[[ DATA FOR THE TASK, beginning ]]

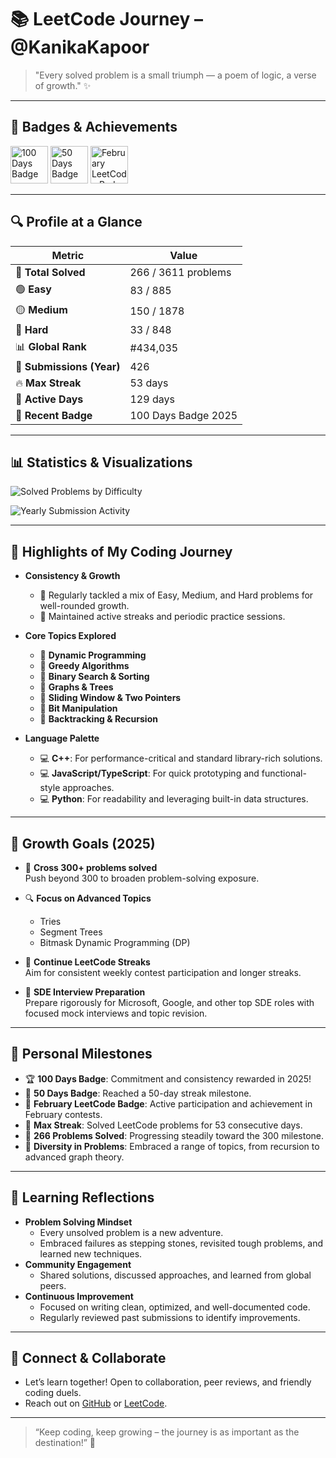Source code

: # 📚 LeetCode Journey – @KanikaKapoor

> "Every solved problem is a small triumph — a poem of logic, a verse of growth." ✨

---

## 🏅 Badges & Achievements

<p>
  <img src="/assets/badges/100days.png" alt="100 Days Badge" width="60"/>
  <img src="/assets/badges/50days.png" alt="50 Days Badge" width="60"/>
  <img src="/assets/badges/feb-leetcode.png" alt="February LeetCode Badge" width="60"/>
</p>

---

## 🔍 Profile at a Glance

| Metric                    | Value                    |
|---------------------------|--------------------------|
| 🧠 **Total Solved**       | 266 / 3611 problems      |
| 🟢 **Easy**               | 83 / 885                 |
| 🟡 **Medium**             | 150 / 1878               |
| 🔴 **Hard**               | 33 / 848                 |
| 📊 **Global Rank**        | #434,035                 |
| 🔁 **Submissions (Year)** | 426                      |
| 🔥 **Max Streak**         | 53 days                  |
| 📅 **Active Days**        | 129 days                 |
| 🏅 **Recent Badge**       | 100 Days Badge 2025      |

---

## 📊 Statistics & Visualizations

![Solved Problems by Difficulty](https://quickchart.io/chart?c={type:'doughnut',data:{labels:['Easy','Medium','Hard'],datasets:[{data:[83,150,33],backgroundColor:['#27ae60','#f1c40f','#e74c3c']}]},options:{plugins:{legend:{position:'bottom'}}}})

![Yearly Submission Activity](https://quickchart.io/chart?c={type:'bar',data:{labels:['2021','2022','2023','2024','2025'],datasets:[{label:'Submissions',data:[0,60,120,246,426],backgroundColor:'#2980b9'}]},options:{scales:{y:{beginAtZero:true}}}})

---

## 🧭 Highlights of My Coding Journey

- **Consistency & Growth**
  - 🌱 Regularly tackled a mix of Easy, Medium, and Hard problems for well-rounded growth.
  - 📆 Maintained active streaks and periodic practice sessions.

- **Core Topics Explored**
  - 📌 **Dynamic Programming**
  - 📌 **Greedy Algorithms**
  - 📌 **Binary Search & Sorting**
  - 📌 **Graphs & Trees**
  - 📌 **Sliding Window & Two Pointers**
  - 📌 **Bit Manipulation**
  - 📌 **Backtracking & Recursion**

- **Language Palette**
  - 💻 **C++**: For performance-critical and standard library-rich solutions.
  - 💻 **JavaScript/TypeScript**: For quick prototyping and functional-style approaches.
  - 💻 **Python**: For readability and leveraging built-in data structures.

---

## 🌱 Growth Goals (2025)

- 🎯 **Cross 300+ problems solved**  
  Push beyond 300 to broaden problem-solving exposure.

- 🔍 **Focus on Advanced Topics**  
  - Tries  
  - Segment Trees  
  - Bitmask Dynamic Programming (DP)

- 🧠 **Continue LeetCode Streaks**  
  Aim for consistent weekly contest participation and longer streaks.

- 💼 **SDE Interview Preparation**  
  Prepare rigorously for Microsoft, Google, and other top SDE roles with focused mock interviews and topic revision.

---

## 🚩 Personal Milestones

- 🏆 **100 Days Badge**: Commitment and consistency rewarded in 2025!
- 🥇 **50 Days Badge**: Reached a 50-day streak milestone.
- 🎉 **February LeetCode Badge**: Active participation and achievement in February contests.
- 🏅 **Max Streak**: Solved LeetCode problems for 53 consecutive days.
- 🎯 **266 Problems Solved**: Progressing steadily toward the 300 milestone.
- 🧩 **Diversity in Problems**: Embraced a range of topics, from recursion to advanced graph theory.

---

## 📖 Learning Reflections

- **Problem Solving Mindset**
  - Every unsolved problem is a new adventure.
  - Embraced failures as stepping stones, revisited tough problems, and learned new techniques.
- **Community Engagement**
  - Shared solutions, discussed approaches, and learned from global peers.
- **Continuous Improvement**
  - Focused on writing clean, optimized, and well-documented code.
  - Regularly reviewed past submissions to identify improvements.

---

## 📢 Connect & Collaborate

- Let’s learn together! Open to collaboration, peer reviews, and friendly coding duels.  
- Reach out on [GitHub](https://github.com/kanikakapoorcode) or [LeetCode](https://leetcode.com/KanikaKapoor).

---

> “Keep coding, keep growing – the journey is as important as the destination!” 🚀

[[ DATA FOR THE TASK, end ]]

The line with "- 📌 **Graphs & Trees**" marks the end: restate word for word every line from the top of the data through that one, omitting pictures.

Source code

: # 📚 LeetCode Journey – @KanikaKapoor

> "Every solved problem is a small triumph — a poem of logic, a verse of growth." ✨

---

## 🏅 Badges & Achievements

<p>
  <img src="/assets/badges/100days.png" alt="100 Days Badge" width="60"/>
  <img src="/assets/badges/50days.png" alt="50 Days Badge" width="60"/>
  <img src="/assets/badges/feb-leetcode.png" alt="February LeetCode Badge" width="60"/>
</p>

---

## 🔍 Profile at a Glance

| Metric                    | Value                    |
|---------------------------|--------------------------|
| 🧠 **Total Solved**       | 266 / 3611 problems      |
| 🟢 **Easy**               | 83 / 885                 |
| 🟡 **Medium**             | 150 / 1878               |
| 🔴 **Hard**               | 33 / 848                 |
| 📊 **Global Rank**        | #434,035                 |
| 🔁 **Submissions (Year)** | 426                      |
| 🔥 **Max Streak**         | 53 days                  |
| 📅 **Active Days**        | 129 days                 |
| 🏅 **Recent Badge**       | 100 Days Badge 2025      |

---

## 📊 Statistics & Visualizations

![Solved Problems by Difficulty](https://quickchart.io/chart?c={type:'doughnut',data:{labels:['Easy','Medium','Hard'],datasets:[{data:[83,150,33],backgroundColor:['#27ae60','#f1c40f','#e74c3c']}]},options:{plugins:{legend:{position:'bottom'}}}})

![Yearly Submission Activity](https://quickchart.io/chart?c={type:'bar',data:{labels:['2021','2022','2023','2024','2025'],datasets:[{label:'Submissions',data:[0,60,120,246,426],backgroundColor:'#2980b9'}]},options:{scales:{y:{beginAtZero:true}}}})

---

## 🧭 Highlights of My Coding Journey

- **Consistency & Growth**
  - 🌱 Regularly tackled a mix of Easy, Medium, and Hard problems for well-rounded growth.
  - 📆 Maintained active streaks and periodic practice sessions.

- **Core Topics Explored**
  - 📌 **Dynamic Programming**
  - 📌 **Greedy Algorithms**
  - 📌 **Binary Search & Sorting**
  - 📌 **Graphs & Trees**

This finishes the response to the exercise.